Document images with source code
*** Block opens ***
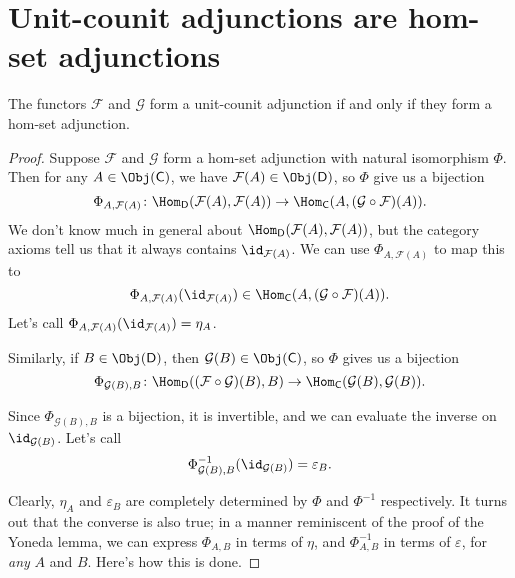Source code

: \documentclass[notes.tex]{subfiles}
\begin{document}
\section{Unit-counit adjunctions are hom-set adjunctions}
\label{sec:unit_counit_adjunctions_are_hom_set_adjunctions}

\begin{lemma}
  The functors $\mathcal{F}$ and $\mathcal{G}$ form a unit-counit adjunction if and only if they form a hom-set adjunction.
\end{lemma}
\begin{proof}
  Suppose $\mathcal{F}$ and $\mathcal{G}$ form a hom-set adjunction with natural isomorphism $\Phi$. Then for any $A \in \Obj(\mathsf{C})$, we have $\mathcal{F}(A) \in \Obj(\mathsf{D})$, so $\Phi$ give us a bijection
  \begin{equation*}
    \Phi_{A, \mathcal{F}(A)}\colon \Hom_{\mathsf{D}}(\mathcal{F}(A), \mathcal{F}(A)) \to \Hom_{\mathsf{C}}(A, (\mathcal{G} \circ \mathcal{F})(A)).
  \end{equation*}
  We don't know much in general about $\Hom_{\mathsf{D}}(\mathcal{F}(A), \mathcal{F}(A))$, but the category axioms tell us that it always contains $\id_{\mathcal{F}(A)}$. We can use $\Phi_{A, \mathcal{F}(A)}$ to map this to
  \begin{equation*}
    \Phi_{A, \mathcal{F}(A)}(\id_{\mathcal{F}(A)}) \in \Hom_{\mathsf{C}}(A, (\mathcal{G} \circ \mathcal{F})(A)).
  \end{equation*}
  Let's call $\Phi_{A, \mathcal{F}(A)}(\id_{\mathcal{F}(A)}) = \eta_{A}$.

  Similarly, if $B \in \Obj(\mathsf{D})$, then $\mathcal{G}(B) \in \Obj(\mathsf{C})$, so $\Phi$ gives us a bijection
  \begin{equation*}
    \Phi_{\mathcal{G}(B), B}\colon \Hom_{\mathsf{D}}((\mathcal{F} \circ \mathcal{G})(B), B) \to \Hom_{\mathsf{C}}(\mathcal{G}(B), \mathcal{G}(B)).
  \end{equation*}

  Since $\Phi_{\mathcal{G}(B), B}$ is a bijection, it is invertible, and we can evaluate the inverse on $\id_{\mathcal{G}(B)}$. Let's call
  \begin{equation*}
    \Phi^{-1}_{\mathcal{G}(B), B}(\id_{\mathcal{G}(B)}) = \varepsilon_{B}.
  \end{equation*}

  Clearly, $\eta_{A}$ and $\varepsilon_{B}$ are completely determined by $\Phi$ and $\Phi^{-1}$ respectively. It turns out that the converse is also true; in a manner reminiscent of the proof of the Yoneda lemma, we can express $\Phi_{A, B}$ in terms of $\eta$, and $\Phi^{-1}_{A, B}$ in terms of $\varepsilon$, for \emph{any} $A$ and $B$. Here's how this is done.


\end{proof}
\end{document}
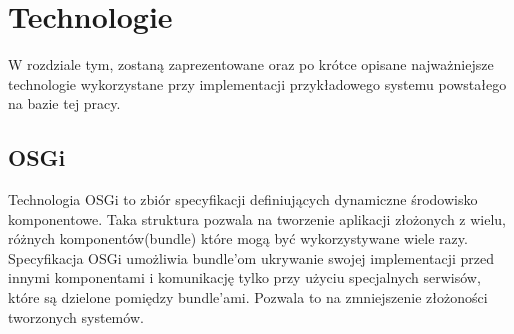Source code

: \ifpdf
    \graphicspath{{3/figures/PNG/}{3/figures/PDF/}{3/figures/}}
\else
    \graphicspath{{3/figures/EPS/}{3/figures/}}
\fi
\chapter{Technologie} %


W rozdziale tym, zostaną zaprezentowane oraz po krótce opisane najważniejsze technologie wykorzystane przy implementacji przykładowego systemu  powstałego na bazie tej pracy.

\section{OSGi}
Technologia OSGi to zbiór specyfikacji definiujących dynamiczne środowisko komponentowe. Taka struktura pozwala na tworzenie aplikacji złożonych z wielu, różnych komponentów(bundle) które mogą być wykorzystywane wiele razy. Specyfikacja OSGi umożliwia bundle'om ukrywanie swojej implementacji przed innymi komponentami i komunikację tylko przy użyciu specjalnych serwisów, które są dzielone pomiędzy bundle'ami. Pozwala to na zmniejszenie złożoności tworzonych systemów.


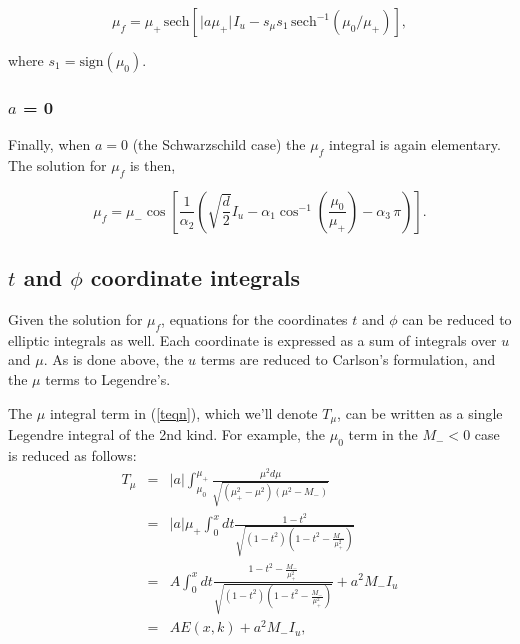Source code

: \documentclass[apj]{emulateapj}
\begin{document}
\begin{equation}
 \mu_f = \mu_+\hspace{2pt} \mathrm{sech} \left [\hspace{1pt} \vert a \mu_+ \vert \hspace{1pt}I_u - s_\mu s_1 \hspace{2pt} \mathrm{sech}^{-1} (\mu_0 / \mu_+)\right],
\end{equation}

\noindent where $s_1 = \mathrm{sign}(\mu_0)$.

\subsubsection{$a$ = 0}

Finally, when $a=0$ (the Schwarzschild case) the $\mu_f$ integral is again elementary. The solution for $\mu_f$ is then,

\begin{equation}
\mu_f = \mu_- \cos{ \left [ \frac{1}{\alpha_2} \left ( \sqrt{\frac{d}{2}}I_u - \alpha_1 \cos^{-1} {\left(\frac{\mu_0}{\mu_+}\right)} - \alpha_3 \hspace{2pt} \pi \right)\right]}.
\end{equation}

\subsection{$t$ and $\phi$ coordinate integrals}

Given the solution for $\mu_f$, equations for the coordinates $t$ and $\phi$ can be reduced to elliptic integrals as well. Each coordinate is expressed as a sum of integrals over $u$ and $\mu$. As is done above, the $u$ terms are reduced to Carlson's formulation, and the $\mu$ terms to Legendre's.

The $\mu$ integral term in (\ref{teqn}), which we'll denote $T_\mu$, can be written as a single Legendre integral of the 2nd kind. For example, the $\mu_0$ term in the $M_- < 0$ case is reduced as follows:
\begin{eqnarray}
T_\mu &=& \vert a \vert \int_{\mu_0}^{\mu_+} \frac{\mu^2 d\mu}{\sqrt{(\mu_+^2-\mu^2)(\mu^2-M_-)}} \nonumber\\
      &=& \vert a \vert \mu_+ \int_0^x dt \frac{1-t^2}{\sqrt{(1-t^2)(1-t^2-\frac{M_-}{\mu_+^2})}} \nonumber\\
      &=& A \int_0^x dt \frac{1-t^2-\frac{M_-}{\mu_+^2}}{\sqrt{(1-t^2)(1-t^2-\frac{M_-}{\mu_+^2})}}\nonumber + a^2 M_- I_u \\
      &=& A E(x,k) + a^2 M_- I_u,
\end{eqnarray}
\end{document}
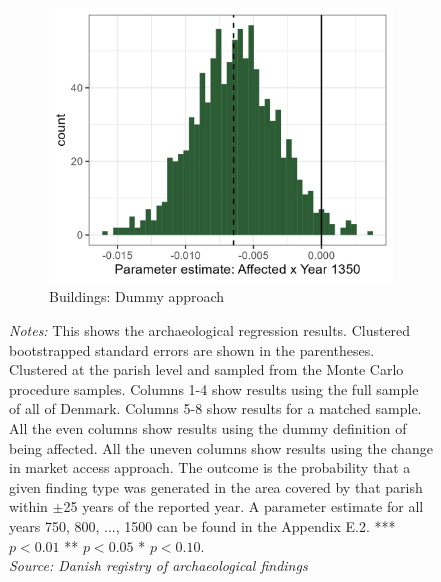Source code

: \documentclass[11pt]{article}
\begin{document}
\begin{figure}
\begin{subfigure}[b]{0.45\textwidth}
        \centering
        \caption{Buildings: Dummy approach} \label{fig:distri_d}
        \includegraphics[width=\textwidth]{Plots/Regression_plots/arch_dummy_buildings_boot.png}
    \end{subfigure}
    \parbox{1\textwidth}{
\caption*{\footnotesize \textit{Notes:} This shows the archaeological regression results. Clustered bootstrapped standard errors are shown in the parentheses. Clustered at the parish level and sampled from the Monte Carlo procedure samples. Columns 1-4 show results using the full sample of all of Denmark. Columns 5-8 show results for a matched sample. All the even columns show results using the dummy definition of being affected. All the uneven columns show results using the change in market access approach. The outcome is the probability that a given finding type was generated in the area covered by that parish within $\pm$25 years of the reported year. A parameter estimate for all years 750, 800, ..., 1500 can be found in the Appendix E.2. *** $p< 0.01$ ** $p< 0.05$ * $p< 0.10$. \\ \textit{Source: Danish registry of archaeological findings}}
}
    \label{fig:arch_reg_boot}
\end{figure}
\end{document}
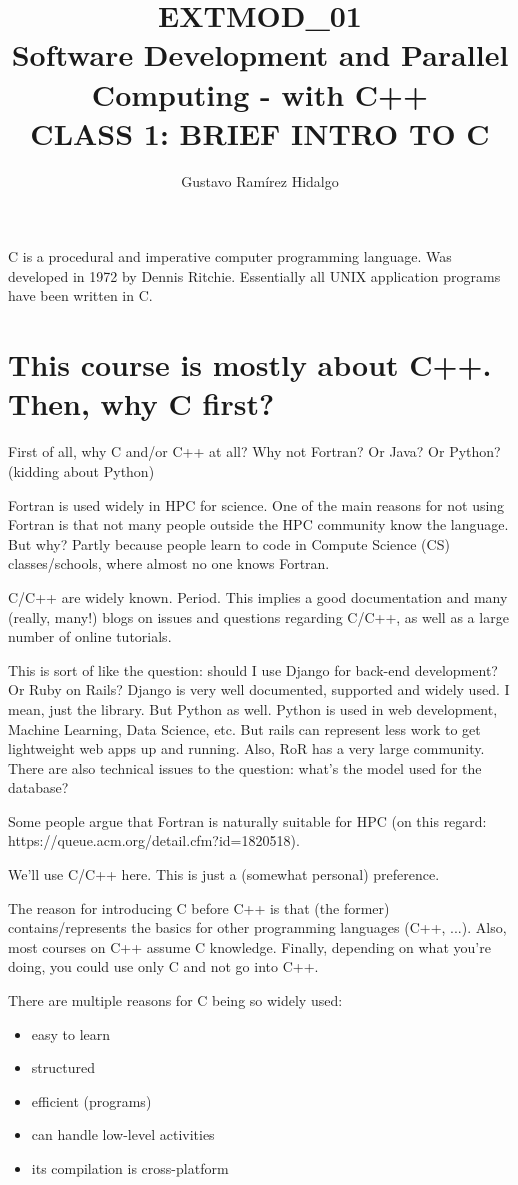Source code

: \documentclass[11pt]{article}
\title{\textbf{EXTMOD\_01 \\ Software Development and Parallel Computing - with C++} \\ CLASS 1: BRIEF INTRO TO C}
\author{Gustavo Ram\'irez Hidalgo\\}
\date{}
\begin{document}
\maketitle

C is a procedural and imperative computer programming language. Was developed in 1972 by Dennis Ritchie. Essentially all UNIX application programs have been written in C.

\section{This course is mostly about C++. Then, why C first?}

First of all, why C and/or C++ at all? Why not Fortran? Or Java? Or Python? (kidding about Python)

Fortran is used widely in HPC for science. One of the main reasons for not using Fortran is that not many people outside the HPC community know the language. But why? Partly because people learn to code in Compute Science (CS) classes/schools, where almost no one knows Fortran.

C/C++ are widely known. Period. This implies a good documentation and many (really, many!) blogs on issues and questions regarding C/C++, as well as a large number of online tutorials.

This is sort of like the question: should I use Django for back-end development? Or Ruby on Rails? Django is very well documented, supported and widely used. I mean, just the library. But Python as well. Python is used in web development, Machine Learning, Data Science, etc. But rails can represent less work to get lightweight web apps up and running. Also, RoR has a very large community. There are also technical issues to the question: what's the model used for the database?

Some people argue that Fortran is naturally suitable for HPC (on this regard: https://queue.acm.org/detail.cfm?id=1820518).

We'll use C/C++ here. This is just a (somewhat personal) preference.

The reason for introducing C before C++ is that (the former) contains/represents the basics for other programming languages (C++, ...). Also, most courses on C++ assume C knowledge. Finally, depending on what you're doing, you could use only C and not go into C++.

There are multiple reasons for C being so widely used:

\begin{itemize}
\item easy to learn
\item structured
\item efficient (programs)
\item can handle low-level activities
\item its compilation is cross-platform
\end{itemize}
\end{document}
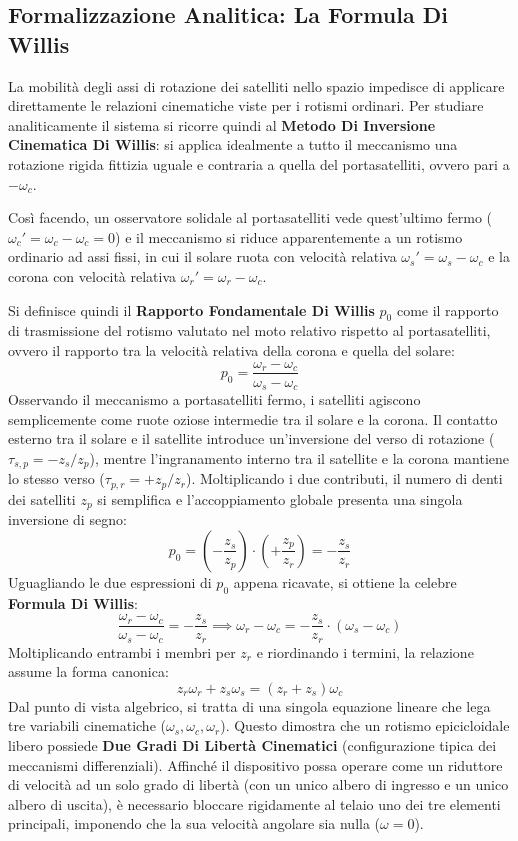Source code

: ﻿\documentclass[11pt, a4paper]{article}
\begin{document}
\newpage

\subsection{Formalizzazione Analitica: La Formula Di Willis}
La mobilità degli assi di rotazione dei satelliti nello spazio impedisce di applicare direttamente le relazioni cinematiche viste per i rotismi ordinari. Per studiare analiticamente il sistema si ricorre quindi al \textbf{Metodo Di Inversione Cinematica Di Willis}: si applica idealmente a tutto il meccanismo una rotazione rigida fittizia uguale e contraria a quella del portasatelliti, ovvero pari a $-\omega_c$.

Così facendo, un osservatore solidale al portasatelliti vede quest'ultimo fermo ($\omega_c' = \omega_c - \omega_c = 0$) e il meccanismo si riduce apparentemente a un rotismo ordinario ad assi fissi, in cui il solare ruota con velocità relativa $\omega_s' = \omega_s - \omega_c$ e la corona con velocità relativa $\omega_r' = \omega_r - \omega_c$.

Si definisce quindi il \textbf{Rapporto Fondamentale Di Willis} $p_0$ come il rapporto di trasmissione del rotismo valutato nel moto relativo rispetto al portasatelliti, ovvero il rapporto tra la velocità relativa della corona e quella del solare:
\[
    p_0 = \frac{\omega_r - \omega_c}{\omega_s - \omega_c}
    \label{eq:willis_fondamentale}
\]
Osservando il meccanismo a portasatelliti fermo, i satelliti agiscono semplicemente come ruote oziose intermedie tra il solare e la corona. Il contatto esterno tra il solare e il satellite introduce un'inversione del verso di rotazione ($\tau_{s,p} = -z_s/z_p$), mentre l'ingranamento interno tra il satellite e la corona mantiene lo stesso verso ($\tau_{p,r} = +z_p/z_r$). Moltiplicando i due contributi, il numero di denti dei satelliti $z_p$ si semplifica e l'accoppiamento globale presenta una singola inversione di segno:
\[
    p_0 = \left( -\frac{z_s}{z_p} \right) \cdot \left( +\frac{z_p}{z_r} \right) = -\frac{z_s}{z_r}
    \label{eq:rapporto_willis_denti}
\]
Uguagliando le due espressioni di $p_0$ appena ricavate, si ottiene la celebre \textbf{Formula Di Willis}:
\[
    \frac{\omega_r - \omega_c}{\omega_s - \omega_c} = -\frac{z_s}{z_r} \implies \omega_r - \omega_c = -\frac{z_s}{z_r} \cdot (\omega_s - \omega_c)
\]
Moltiplicando entrambi i membri per $z_r$ e riordinando i termini, la relazione assume la forma canonica:
\[
    \boxed{z_r \omega_r + z_s \omega_s = (z_r + z_s) \omega_c}
    \label{eq:formula_willis_risolta}
\]
Dal punto di vista algebrico, si tratta di una singola equazione lineare che lega tre variabili cinematiche ($\omega_s, \omega_c, \omega_r$). Questo dimostra che un rotismo epicicloidale libero possiede \textbf{Due Gradi Di Libertà Cinematici} (configurazione tipica dei meccanismi differenziali). Affinché il dispositivo possa operare come un riduttore di velocità ad un solo grado di libertà (con un unico albero di ingresso e un unico albero di uscita), è necessario bloccare rigidamente al telaio uno dei tre elementi principali, imponendo che la sua velocità angolare sia nulla ($\omega = 0$).
\end{document}

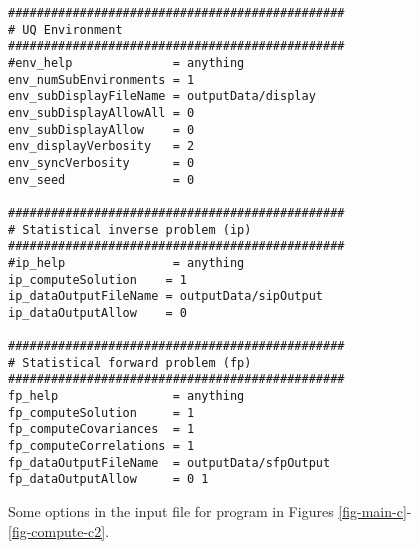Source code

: \begin{figure}[h!]
\begin{center}
\begin{verbatim}
###############################################
# UQ Environment
###############################################
#env_help              = anything
env_numSubEnvironments = 1
env_subDisplayFileName = outputData/display
env_subDisplayAllowAll = 0
env_subDisplayAllow    = 0
env_displayVerbosity   = 2
env_syncVerbosity      = 0
env_seed               = 0

###############################################
# Statistical inverse problem (ip)
###############################################
#ip_help               = anything
ip_computeSolution    = 1
ip_dataOutputFileName = outputData/sipOutput
ip_dataOutputAllow    = 0

###############################################
# Statistical forward problem (fp)
###############################################
fp_help                = anything
fp_computeSolution     = 1
fp_computeCovariances  = 1
fp_computeCorrelations = 1
fp_dataOutputFileName  = outputData/sfpOutput
fp_dataOutputAllow     = 0 1
\end{verbatim}
\end{center}
\caption{
Some options in the input file for program in Figures \ref{fig-main-c}-\ref{fig-compute-c2}.
}
\label{fig-options-input-1}
\end{figure}


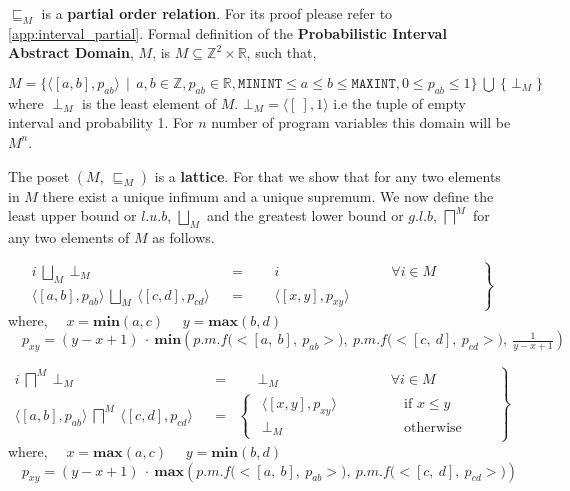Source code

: \documentclass[final,3p, review, times]{util/elsarticle}
\begin{document}
$\sqsubseteq_M$ is a \textbf{partial order relation}. For its proof please refer to \ref{app:interval_partial}. Formal definition of the \textbf{Probabilistic Interval Abstract Domain}, $M$, is $M\subseteq \mathbb{Z}^2\times\mathbb{R}$, such that,

$M=\big\{\langle[a,b],p_{ab}\rangle\ \ |\ \ a,b\in\mathbb{Z}, p_{ab}\in\mathbb{R}, \mathtt{MININT}\leq a\leq b\leq\mathtt{MAXINT}, 0\leq p_{ab}\leq1\big\}\ \bigcup\ \big\{\perp_M\big\}$\\
where $\perp_M$ is the least element of $M$. $\bot_M=\langle[\ ],1\rangle$ i.e the tuple of empty interval and probability 1. For $n$ number of program variables this domain will be $M^n$.

The poset $(M,\ \sqsubseteq_M)$ is a \textbf{lattice}. For that we show that for any two elements in $M$ there exist a unique infimum and a unique supremum. We now define the least upper bound or $l.u.b$, $\displaystyle\bigsqcup_M$ and the greatest lower bound or $g.l.b$, $\displaystyle\bigsqcap^M$ for any two elements of $M$ as follows.

\begin{equation}
\label{eq:lub_M}
 \left.\begin{aligned}
        i\ \bigsqcup_M\ \bot_M&&=&\quad\ \ i\qquad\qquad\qquad\qquad\text{$\forall i\in M$}\\
        \langle[a,b],p_{ab}\rangle\ \bigsqcup_M\ \langle[c,d],p_{cd}\rangle&&=&\quad\ \ \langle[x,y],p_{xy}\rangle\qquad\quad\qquad\qquad
       \end{aligned}\qquad
 \right\}
\end{equation}
where,
	$\quad x=\mathbf{min}(a,c)$
	$\quad y=\mathbf{max}(b,d)$
	$\quad\displaystyle p_{xy}=(y-x+1)\ \cdot\ \mathbf{min}\left(p.m.f\Big(\big<[a,\ b],\ p_{ab}\big>\Big),\ p.m.f\Big(\big<[c,\ d],\ p_{cd}\big>\Big),\ \frac{1}{y-x+1}\right)$
	
\begin{equation}
\label{eq:glb_M}
 \left.\begin{aligned}
        i\ \bigsqcap^M\ \bot_M&&=&\quad\ \ \bot_M\qquad\qquad\qquad\qquad\text{$\forall i\in M$}&\\
        \langle[a,b],p_{ab}\rangle\ \bigsqcap^M\ \langle[c,d],p_{cd}\rangle&&=&\begin{cases} 
   			  \ \ \langle[x,y],p_{xy}\rangle&\qquad\qquad\text{if }x\leq y\\
   			  \ \ \bot_M&\qquad\qquad\text{otherwise}
  			\end{cases}
       \end{aligned}\quad
 \right\}
\end{equation}
where,
	$\quad x=\mathbf{max}(a,c)$
	$\quad y=\mathbf{min}(b,d)$
	$\quad\displaystyle p_{xy}=(y-x+1)\ \cdot\ \mathbf{max}\left(p.m.f\Big(\big<[a,\ b],\ p_{ab}\big>\Big),\ p.m.f\Big(\big<[c,\ d],\ p_{cd}\big>\Big)\right)$
\end{document}
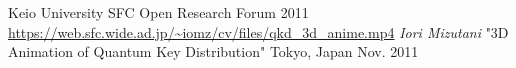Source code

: \begin{cventries}
  \cventry
    {Keio University SFC Open Research Forum 2011 \url{https://web.sfc.wide.ad.jp/~iomz/cv/files/qkd_3d_anime.mp4}} %
    {{\fontsize{8pt}{1em}\bodyfont\slshape\color{graytext} Iori Mizutani} "3D Animation of Quantum Key Distribution"} %
    {Tokyo, Japan} %
    {Nov. 2011} %
    {
      \begin{cvitems}
      \end{cvitems}
    }

\end{cventries}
*** Block closes ***
- ASSIGNMENT
Copy, exactly and only, the lines above that begin with the one containing "Some people argue" and finish with the one containing "We'll use C/C++".

- EXERCISE OUTPUT
Some people argue that Fortran is naturally suitable for HPC (on this regard: https://queue.acm.org/detail.cfm?id=1820518).

We'll use C/C++ here. This is just a (somewhat personal) preference.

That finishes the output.